In the frosty overcast dawn Salim bin Jalawi returned with the jaunty blue Chevrolet, and Hale and Ishmael climbed into the back as Ishmael gave bin Jalawi directions to a place off the highway south of Magwa.


Bin Jalawi was moody, and several times frowned at Hale in the rear-view mirror. Hale had gathered that they were to travel to some desert location to consult some very old person.


Hale thought about how to phrase a question. "Is it a place I know?" he asked finally, leaning forward over the seat back. They were driving down a big new divided highway under a clearing sky, and for nearly half a minute now had been gunning around the perimeter of a traffic circle almost wide enough to contain another airport; but the interior of the circle was just tractor-leveled sand, as were the expanses on either side of the highway, and the only other vehicles between the flat north and south horizons were a couple of miles-distant water tankers.


Bin Jalawi spat against the inside of the windscreen. "It is a place you have heard of. It is to the south, in 'Awazim country, and I am Mutair. We will meet guides at Magwa."


"Are the 'Awazim at war with the Mutair?" asked Hale. "Do we need a rafiq?" When trekking through hostile country, it was the Bedu custom to talk a member of the local tribe into coming along as a guarantor or peacemaker, known as a rafiq in these northern countries around the gulf.


"We wouldn't want a rafiq from the tribe of the one we go to see," said bin Jalawi in a tight voice.

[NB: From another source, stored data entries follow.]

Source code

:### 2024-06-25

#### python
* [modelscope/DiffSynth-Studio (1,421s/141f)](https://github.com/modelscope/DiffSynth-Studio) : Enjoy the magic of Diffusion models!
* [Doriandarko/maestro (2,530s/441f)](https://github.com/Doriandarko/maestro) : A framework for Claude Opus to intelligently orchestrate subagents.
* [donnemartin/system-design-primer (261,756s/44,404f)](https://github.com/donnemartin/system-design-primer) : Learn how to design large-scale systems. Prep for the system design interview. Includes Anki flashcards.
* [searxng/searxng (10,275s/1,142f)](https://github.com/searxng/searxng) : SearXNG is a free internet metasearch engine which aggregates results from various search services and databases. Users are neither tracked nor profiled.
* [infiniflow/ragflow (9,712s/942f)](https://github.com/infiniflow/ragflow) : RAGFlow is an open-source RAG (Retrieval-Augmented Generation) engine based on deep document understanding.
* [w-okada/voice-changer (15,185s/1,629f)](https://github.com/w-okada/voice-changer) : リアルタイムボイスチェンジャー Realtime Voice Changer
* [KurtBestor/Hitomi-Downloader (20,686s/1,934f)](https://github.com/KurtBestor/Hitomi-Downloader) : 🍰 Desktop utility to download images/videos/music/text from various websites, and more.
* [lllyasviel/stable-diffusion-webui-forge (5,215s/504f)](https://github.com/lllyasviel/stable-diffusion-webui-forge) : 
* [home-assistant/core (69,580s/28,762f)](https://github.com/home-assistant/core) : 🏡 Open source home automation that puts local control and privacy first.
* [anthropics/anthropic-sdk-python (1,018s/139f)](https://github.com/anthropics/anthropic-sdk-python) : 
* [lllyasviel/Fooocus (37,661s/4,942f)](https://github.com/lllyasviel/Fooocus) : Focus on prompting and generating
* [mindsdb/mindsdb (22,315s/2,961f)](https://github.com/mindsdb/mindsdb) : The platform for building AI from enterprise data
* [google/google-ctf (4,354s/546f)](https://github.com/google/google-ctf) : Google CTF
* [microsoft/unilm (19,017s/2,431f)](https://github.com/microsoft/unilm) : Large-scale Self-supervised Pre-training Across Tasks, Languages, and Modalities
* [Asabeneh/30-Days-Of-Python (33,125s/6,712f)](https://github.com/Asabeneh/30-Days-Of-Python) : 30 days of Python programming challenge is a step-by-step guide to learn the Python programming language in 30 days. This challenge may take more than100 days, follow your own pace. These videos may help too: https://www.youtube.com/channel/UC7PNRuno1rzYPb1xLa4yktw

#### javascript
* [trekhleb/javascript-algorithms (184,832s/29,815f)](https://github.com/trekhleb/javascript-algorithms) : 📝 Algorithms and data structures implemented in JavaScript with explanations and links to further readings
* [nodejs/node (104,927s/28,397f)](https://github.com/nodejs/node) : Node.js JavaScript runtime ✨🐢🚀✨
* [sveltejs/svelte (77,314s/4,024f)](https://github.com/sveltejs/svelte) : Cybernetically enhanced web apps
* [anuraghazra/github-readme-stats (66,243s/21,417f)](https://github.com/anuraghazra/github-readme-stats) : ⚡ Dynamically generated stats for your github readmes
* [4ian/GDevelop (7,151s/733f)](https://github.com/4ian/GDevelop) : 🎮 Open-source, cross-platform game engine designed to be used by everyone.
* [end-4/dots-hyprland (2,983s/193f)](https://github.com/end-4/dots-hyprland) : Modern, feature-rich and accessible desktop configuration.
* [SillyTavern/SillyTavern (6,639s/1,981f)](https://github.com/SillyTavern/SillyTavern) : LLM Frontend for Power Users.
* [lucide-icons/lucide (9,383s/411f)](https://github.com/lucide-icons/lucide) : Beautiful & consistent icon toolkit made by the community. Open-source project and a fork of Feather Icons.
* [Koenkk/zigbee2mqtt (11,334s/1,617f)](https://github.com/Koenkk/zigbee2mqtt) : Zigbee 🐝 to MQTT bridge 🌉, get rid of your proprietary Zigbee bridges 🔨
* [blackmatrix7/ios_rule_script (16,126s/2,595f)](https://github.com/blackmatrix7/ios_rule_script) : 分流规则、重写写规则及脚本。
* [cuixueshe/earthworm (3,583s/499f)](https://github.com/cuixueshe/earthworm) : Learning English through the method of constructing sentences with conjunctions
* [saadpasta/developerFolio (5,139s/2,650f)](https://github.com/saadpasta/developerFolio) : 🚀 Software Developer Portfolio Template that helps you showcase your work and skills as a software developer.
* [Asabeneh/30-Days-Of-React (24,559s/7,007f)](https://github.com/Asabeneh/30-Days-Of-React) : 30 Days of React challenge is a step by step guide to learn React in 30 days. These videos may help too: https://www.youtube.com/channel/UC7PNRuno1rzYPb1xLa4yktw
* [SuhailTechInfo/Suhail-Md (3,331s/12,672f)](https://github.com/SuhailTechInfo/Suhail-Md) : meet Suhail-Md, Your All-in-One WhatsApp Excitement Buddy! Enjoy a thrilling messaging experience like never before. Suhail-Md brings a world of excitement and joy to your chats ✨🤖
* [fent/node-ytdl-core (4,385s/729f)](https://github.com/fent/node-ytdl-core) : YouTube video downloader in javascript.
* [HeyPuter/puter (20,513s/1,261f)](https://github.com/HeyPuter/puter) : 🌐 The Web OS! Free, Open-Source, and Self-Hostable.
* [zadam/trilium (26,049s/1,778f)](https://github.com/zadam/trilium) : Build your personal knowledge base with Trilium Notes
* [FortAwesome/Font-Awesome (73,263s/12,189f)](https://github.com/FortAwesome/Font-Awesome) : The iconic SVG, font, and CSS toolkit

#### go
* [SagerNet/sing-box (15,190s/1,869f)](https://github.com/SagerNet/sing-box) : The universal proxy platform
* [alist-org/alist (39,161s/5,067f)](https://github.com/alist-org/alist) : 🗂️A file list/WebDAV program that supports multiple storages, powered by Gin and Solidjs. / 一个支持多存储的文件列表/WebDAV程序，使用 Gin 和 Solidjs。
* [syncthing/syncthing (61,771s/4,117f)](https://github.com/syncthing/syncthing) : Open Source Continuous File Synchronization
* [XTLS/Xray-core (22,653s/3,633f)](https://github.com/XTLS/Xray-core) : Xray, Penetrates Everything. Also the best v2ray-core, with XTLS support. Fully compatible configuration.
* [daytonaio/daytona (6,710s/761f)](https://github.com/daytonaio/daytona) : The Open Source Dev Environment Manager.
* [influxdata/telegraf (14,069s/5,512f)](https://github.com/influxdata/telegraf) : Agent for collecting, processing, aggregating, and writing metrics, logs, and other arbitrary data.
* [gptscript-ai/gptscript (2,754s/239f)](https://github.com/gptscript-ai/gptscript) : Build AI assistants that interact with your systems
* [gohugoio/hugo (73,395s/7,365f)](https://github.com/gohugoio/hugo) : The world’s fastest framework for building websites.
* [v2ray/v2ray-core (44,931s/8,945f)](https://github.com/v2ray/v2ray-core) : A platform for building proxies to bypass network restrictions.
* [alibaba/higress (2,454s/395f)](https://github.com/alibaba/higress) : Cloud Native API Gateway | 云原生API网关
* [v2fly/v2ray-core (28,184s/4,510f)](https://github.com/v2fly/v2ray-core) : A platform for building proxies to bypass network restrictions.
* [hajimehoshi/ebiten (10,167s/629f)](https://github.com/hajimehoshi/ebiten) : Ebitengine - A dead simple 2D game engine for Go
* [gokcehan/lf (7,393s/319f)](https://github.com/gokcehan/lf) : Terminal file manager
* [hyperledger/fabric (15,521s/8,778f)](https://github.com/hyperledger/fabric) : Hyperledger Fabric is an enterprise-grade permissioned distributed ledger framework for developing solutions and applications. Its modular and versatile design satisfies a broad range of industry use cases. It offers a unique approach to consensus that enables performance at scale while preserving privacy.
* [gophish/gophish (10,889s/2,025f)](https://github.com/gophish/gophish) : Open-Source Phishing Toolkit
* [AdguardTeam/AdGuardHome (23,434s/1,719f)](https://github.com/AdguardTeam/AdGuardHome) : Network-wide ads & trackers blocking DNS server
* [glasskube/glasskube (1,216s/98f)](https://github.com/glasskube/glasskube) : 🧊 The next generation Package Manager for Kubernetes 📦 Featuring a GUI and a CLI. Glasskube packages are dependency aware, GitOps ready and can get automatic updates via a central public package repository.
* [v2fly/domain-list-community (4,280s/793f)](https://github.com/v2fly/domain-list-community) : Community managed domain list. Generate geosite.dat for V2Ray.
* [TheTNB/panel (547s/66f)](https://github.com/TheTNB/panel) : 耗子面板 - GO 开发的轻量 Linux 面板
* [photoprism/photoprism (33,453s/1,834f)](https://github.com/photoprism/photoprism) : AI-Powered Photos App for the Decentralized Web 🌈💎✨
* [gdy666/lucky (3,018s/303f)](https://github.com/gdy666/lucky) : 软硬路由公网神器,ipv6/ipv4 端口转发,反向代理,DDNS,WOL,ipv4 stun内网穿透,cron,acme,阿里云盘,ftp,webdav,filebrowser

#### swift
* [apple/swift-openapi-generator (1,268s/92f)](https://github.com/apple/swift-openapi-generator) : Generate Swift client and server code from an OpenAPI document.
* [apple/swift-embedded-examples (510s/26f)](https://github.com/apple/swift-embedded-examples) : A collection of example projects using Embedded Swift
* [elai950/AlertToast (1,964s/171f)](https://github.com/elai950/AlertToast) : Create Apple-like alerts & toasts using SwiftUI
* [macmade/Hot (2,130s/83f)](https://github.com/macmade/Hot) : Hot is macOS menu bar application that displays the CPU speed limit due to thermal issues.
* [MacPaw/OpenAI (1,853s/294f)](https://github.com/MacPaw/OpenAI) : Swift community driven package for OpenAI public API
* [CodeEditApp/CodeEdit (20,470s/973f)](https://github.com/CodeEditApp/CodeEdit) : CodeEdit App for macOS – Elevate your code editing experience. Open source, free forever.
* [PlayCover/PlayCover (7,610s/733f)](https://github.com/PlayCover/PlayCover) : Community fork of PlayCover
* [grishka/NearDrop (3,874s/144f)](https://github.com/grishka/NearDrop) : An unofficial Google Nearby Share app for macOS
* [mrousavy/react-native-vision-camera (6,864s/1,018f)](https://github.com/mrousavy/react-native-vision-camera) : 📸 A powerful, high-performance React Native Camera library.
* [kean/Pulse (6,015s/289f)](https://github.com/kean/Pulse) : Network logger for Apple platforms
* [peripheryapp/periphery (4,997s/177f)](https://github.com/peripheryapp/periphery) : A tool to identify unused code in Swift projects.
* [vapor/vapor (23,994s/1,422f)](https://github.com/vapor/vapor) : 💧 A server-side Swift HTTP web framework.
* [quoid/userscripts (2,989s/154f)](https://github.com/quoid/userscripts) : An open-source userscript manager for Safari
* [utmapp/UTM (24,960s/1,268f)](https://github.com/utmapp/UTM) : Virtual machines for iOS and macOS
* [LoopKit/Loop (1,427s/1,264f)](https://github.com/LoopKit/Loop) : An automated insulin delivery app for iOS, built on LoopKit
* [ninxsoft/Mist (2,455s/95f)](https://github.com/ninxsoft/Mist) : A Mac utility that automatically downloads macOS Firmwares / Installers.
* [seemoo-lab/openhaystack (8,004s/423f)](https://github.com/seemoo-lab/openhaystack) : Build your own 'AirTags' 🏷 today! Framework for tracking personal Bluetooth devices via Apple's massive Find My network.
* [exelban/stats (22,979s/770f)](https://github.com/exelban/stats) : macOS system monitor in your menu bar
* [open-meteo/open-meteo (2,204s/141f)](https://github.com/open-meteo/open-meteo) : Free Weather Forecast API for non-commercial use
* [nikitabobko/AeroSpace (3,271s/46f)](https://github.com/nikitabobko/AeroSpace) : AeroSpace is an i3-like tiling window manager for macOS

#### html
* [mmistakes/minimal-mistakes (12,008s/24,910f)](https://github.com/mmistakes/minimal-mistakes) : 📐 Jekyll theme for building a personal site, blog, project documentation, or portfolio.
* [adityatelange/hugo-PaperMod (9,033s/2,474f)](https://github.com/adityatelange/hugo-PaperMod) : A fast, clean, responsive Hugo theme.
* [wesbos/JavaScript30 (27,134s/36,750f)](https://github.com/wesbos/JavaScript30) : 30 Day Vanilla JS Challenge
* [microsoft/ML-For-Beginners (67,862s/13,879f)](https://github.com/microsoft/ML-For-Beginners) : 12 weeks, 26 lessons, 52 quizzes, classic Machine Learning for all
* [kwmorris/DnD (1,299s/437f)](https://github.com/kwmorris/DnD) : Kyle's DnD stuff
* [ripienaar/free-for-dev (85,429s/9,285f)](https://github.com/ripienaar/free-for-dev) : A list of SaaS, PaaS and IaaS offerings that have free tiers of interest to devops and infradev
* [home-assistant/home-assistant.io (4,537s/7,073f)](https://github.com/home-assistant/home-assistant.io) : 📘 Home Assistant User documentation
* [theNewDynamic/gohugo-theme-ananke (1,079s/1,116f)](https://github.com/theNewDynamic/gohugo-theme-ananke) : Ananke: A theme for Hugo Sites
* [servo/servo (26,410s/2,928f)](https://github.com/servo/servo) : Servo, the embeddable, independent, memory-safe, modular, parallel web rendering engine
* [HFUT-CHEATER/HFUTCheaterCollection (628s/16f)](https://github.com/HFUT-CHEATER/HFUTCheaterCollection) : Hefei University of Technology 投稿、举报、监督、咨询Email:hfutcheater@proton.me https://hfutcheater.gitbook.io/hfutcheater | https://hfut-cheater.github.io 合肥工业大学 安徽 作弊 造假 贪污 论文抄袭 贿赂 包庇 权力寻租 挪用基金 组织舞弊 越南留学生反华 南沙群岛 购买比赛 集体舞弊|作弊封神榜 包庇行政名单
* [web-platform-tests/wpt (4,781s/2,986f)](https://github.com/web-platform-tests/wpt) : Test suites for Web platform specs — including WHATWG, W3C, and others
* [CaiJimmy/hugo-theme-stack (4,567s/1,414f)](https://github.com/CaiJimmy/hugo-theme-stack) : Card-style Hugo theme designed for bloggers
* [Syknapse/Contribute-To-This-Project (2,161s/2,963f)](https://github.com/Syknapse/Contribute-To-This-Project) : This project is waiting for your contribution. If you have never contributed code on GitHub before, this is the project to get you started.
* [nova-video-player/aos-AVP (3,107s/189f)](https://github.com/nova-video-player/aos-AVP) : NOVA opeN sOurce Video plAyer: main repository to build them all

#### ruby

"And the only tribe at war with us here is the KGB," said Ishmael, his watery old eyes blinking ahead. "Khrushchev is not hostile to my agency, but the Presidium is growing tired of Khrushchev, and Semichastny of the KGB is pursuing Stalin's old line toward us."


"Horror at the wrath of God," recalled Hale.


They had been speaking in English, but now bin Jalawi burst out, "Yahrak kiddisak man rabba-k!" It meant Burn the saint who brought thee up, and Hale, startled, met his eyes in the rear-view mirror. Bin Jalawi glowered back at him. Still in Arabic, he said to Hale, "Speak you of horror at the wrath of God?"


And Hale almost smiled, for he realized at last that bin Jalawi was, illogically, angry at Hale for giving in to his cut-off-the-hand-or-kiss-it argument and turning double for this Russian. I have disappointed you, Hale thought, haven't I, Salim? Were you dutifully waiting for me to condemn your duplicity?